**WHAT IS BEING ASKED**
Please repeat every record below exactly as written, but leave out the pictures.

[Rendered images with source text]
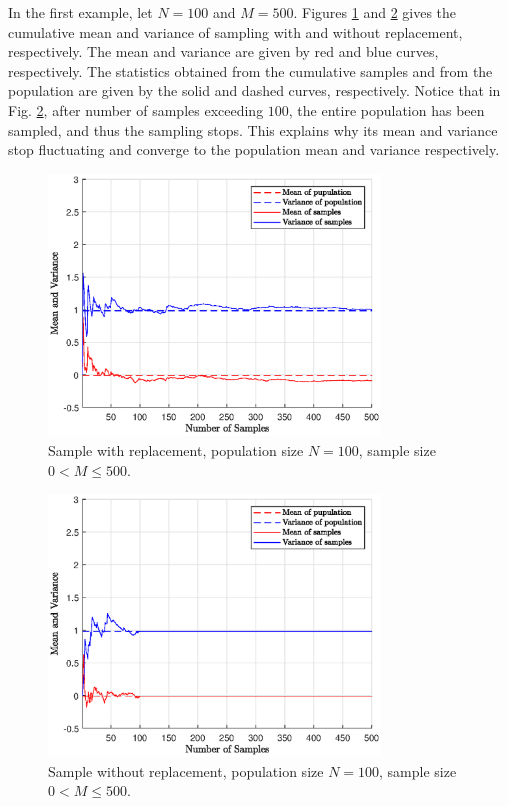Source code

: In the first example, let $N=100$ and $M=500$. Figures \ref{ch:sampling:fig:sample-wr-n100} and \ref{ch:sampling:fig:sample-nwr-n100} gives the cumulative mean and variance of sampling with and without replacement, respectively. The mean and variance are given by red and blue curves, respectively. The statistics obtained from the cumulative samples and from the population are given by the solid and dashed curves, respectively. Notice that in Fig. \ref{ch:sampling:fig:sample-nwr-n100}, after number of samples exceeding $100$, the entire population has been sampled, and thus the sampling stops. This explains why its mean and variance stop fluctuating and converge to the population mean and variance respectively.

\begin{figure}
	\centering
	\includegraphics[width=250pt]{chapters/ch-sampling/figures/sample-wr-n100.eps}
	\caption{Sample with replacement, population size $N=100$, sample size $0< M\leq500$.} \label{ch:sampling:fig:sample-wr-n100}
\end{figure}

\begin{figure}
	\centering
	\includegraphics[width=250pt]{chapters/ch-sampling/figures/sample-nwr-n100.eps}
	\caption{Sample without replacement, population size $N=100$, sample size $0< M\leq500$.} \label{ch:sampling:fig:sample-nwr-n100}
\end{figure}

**RESULT OF THE TASK**
Source code

: In the first example, let $N=100$ and $M=500$. Figures \ref{ch:sampling:fig:sample-wr-n100} and \ref{ch:sampling:fig:sample-nwr-n100} gives the cumulative mean and variance of sampling with and without replacement, respectively. The mean and variance are given by red and blue curves, respectively. The statistics obtained from the cumulative samples and from the population are given by the solid and dashed curves, respectively. Notice that in Fig. \ref{ch:sampling:fig:sample-nwr-n100}, after number of samples exceeding $100$, the entire population has been sampled, and thus the sampling stops. This explains why its mean and variance stop fluctuating and converge to the population mean and variance respectively.

\begin{figure}
	\centering
	\includegraphics[width=250pt]{chapters/ch-sampling/figures/sample-wr-n100.eps}
	\caption{Sample with replacement, population size $N=100$, sample size $0< M\leq500$.} \label{ch:sampling:fig:sample-wr-n100}
\end{figure}

\begin{figure}
	\centering
	\includegraphics[width=250pt]{chapters/ch-sampling/figures/sample-nwr-n100.eps}
	\caption{Sample without replacement, population size $N=100$, sample size $0< M\leq500$.} \label{ch:sampling:fig:sample-nwr-n100}
\end{figure}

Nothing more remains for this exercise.